• WHAT TO DO
Would you please return the line containing "ukazoval im, aká" and all the lines after it through the end of the records below, unchanged and on their own?

Stored data entries

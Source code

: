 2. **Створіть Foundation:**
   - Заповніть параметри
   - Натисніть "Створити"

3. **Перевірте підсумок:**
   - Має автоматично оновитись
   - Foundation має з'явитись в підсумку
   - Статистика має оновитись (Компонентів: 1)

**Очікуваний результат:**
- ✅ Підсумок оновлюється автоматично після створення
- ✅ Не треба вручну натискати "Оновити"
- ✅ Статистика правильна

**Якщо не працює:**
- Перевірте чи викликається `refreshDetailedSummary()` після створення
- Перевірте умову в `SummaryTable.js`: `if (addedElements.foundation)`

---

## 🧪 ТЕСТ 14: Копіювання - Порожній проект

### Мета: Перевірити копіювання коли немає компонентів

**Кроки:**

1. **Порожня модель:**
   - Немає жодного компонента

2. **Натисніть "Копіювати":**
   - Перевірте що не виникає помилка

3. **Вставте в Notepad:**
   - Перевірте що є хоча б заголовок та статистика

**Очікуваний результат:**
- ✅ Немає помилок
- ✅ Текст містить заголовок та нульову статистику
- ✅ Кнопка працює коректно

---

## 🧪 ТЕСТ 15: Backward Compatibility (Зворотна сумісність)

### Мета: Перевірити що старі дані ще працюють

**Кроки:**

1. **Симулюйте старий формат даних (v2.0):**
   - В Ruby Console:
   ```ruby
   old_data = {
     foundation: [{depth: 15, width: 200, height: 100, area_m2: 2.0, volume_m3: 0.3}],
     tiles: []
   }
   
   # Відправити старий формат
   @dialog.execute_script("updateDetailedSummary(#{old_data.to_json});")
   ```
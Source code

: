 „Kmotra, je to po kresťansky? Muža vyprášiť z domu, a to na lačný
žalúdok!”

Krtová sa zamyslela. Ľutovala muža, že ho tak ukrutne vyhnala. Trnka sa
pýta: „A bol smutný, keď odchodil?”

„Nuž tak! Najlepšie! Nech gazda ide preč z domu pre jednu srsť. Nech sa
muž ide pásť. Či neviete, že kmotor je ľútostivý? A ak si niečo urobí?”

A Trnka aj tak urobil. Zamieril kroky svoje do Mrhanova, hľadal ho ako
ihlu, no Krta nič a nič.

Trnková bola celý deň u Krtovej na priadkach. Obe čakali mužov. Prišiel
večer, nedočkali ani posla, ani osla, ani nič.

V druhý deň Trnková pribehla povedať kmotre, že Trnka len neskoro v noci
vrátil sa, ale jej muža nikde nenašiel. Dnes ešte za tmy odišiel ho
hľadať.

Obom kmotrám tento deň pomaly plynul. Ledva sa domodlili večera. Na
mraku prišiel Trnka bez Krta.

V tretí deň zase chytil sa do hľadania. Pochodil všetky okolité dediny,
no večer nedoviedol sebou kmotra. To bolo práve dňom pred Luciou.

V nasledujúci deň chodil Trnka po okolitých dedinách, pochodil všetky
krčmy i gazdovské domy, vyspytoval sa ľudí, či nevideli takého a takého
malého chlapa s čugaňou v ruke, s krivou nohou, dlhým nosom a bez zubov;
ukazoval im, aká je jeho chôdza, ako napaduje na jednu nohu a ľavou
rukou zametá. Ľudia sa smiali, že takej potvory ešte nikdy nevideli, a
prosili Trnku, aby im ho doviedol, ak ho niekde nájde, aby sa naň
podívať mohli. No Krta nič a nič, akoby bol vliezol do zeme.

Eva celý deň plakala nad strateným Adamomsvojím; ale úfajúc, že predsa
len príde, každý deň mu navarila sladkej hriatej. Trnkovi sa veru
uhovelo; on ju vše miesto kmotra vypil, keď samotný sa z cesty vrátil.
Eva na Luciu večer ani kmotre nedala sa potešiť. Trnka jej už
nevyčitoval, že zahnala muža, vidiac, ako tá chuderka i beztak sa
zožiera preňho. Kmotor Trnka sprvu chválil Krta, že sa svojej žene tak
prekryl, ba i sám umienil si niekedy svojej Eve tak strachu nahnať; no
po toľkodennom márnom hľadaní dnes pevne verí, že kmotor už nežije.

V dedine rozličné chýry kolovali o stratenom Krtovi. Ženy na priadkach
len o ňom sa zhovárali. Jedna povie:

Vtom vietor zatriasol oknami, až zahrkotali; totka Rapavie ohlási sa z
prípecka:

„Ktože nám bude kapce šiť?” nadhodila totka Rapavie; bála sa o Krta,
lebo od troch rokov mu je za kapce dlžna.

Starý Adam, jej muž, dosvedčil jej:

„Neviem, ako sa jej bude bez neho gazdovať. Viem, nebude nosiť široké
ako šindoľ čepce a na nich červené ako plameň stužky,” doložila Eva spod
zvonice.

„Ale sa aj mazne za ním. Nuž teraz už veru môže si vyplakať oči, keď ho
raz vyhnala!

• RESULT FOR THIS TASK
ukazoval im, aká je jeho chôdza, ako napaduje na jednu nohu a ľavou
rukou zametá. Ľudia sa smiali, že takej potvory ešte nikdy nevideli, a
prosili Trnku, aby im ho doviedol, ak ho niekde nájde, aby sa naň
podívať mohli. No Krta nič a nič, akoby bol vliezol do zeme.

Eva celý deň plakala nad strateným Adamomsvojím; ale úfajúc, že predsa
len príde, každý deň mu navarila sladkej hriatej. Trnkovi sa veru
uhovelo; on ju vše miesto kmotra vypil, keď samotný sa z cesty vrátil.
Eva na Luciu večer ani kmotre nedala sa potešiť. Trnka jej už
nevyčitoval, že zahnala muža, vidiac, ako tá chuderka i beztak sa
zožiera preňho. Kmotor Trnka sprvu chválil Krta, že sa svojej žene tak
prekryl, ba i sám umienil si niekedy svojej Eve tak strachu nahnať; no
po toľkodennom márnom hľadaní dnes pevne verí, že kmotor už nežije.

V dedine rozličné chýry kolovali o stratenom Krtovi. Ženy na priadkach
len o ňom sa zhovárali. Jedna povie:

Vtom vietor zatriasol oknami, až zahrkotali; totka Rapavie ohlási sa z
prípecka:

„Ktože nám bude kapce šiť?” nadhodila totka Rapavie; bála sa o Krta,
lebo od troch rokov mu je za kapce dlžna.

Starý Adam, jej muž, dosvedčil jej:

„Neviem, ako sa jej bude bez neho gazdovať. Viem, nebude nosiť široké
ako šindoľ čepce a na nich červené ako plameň stužky,” doložila Eva spod
zvonice.

„Ale sa aj mazne za ním. Nuž teraz už veru môže si vyplakať oči, keď ho
raz vyhnala!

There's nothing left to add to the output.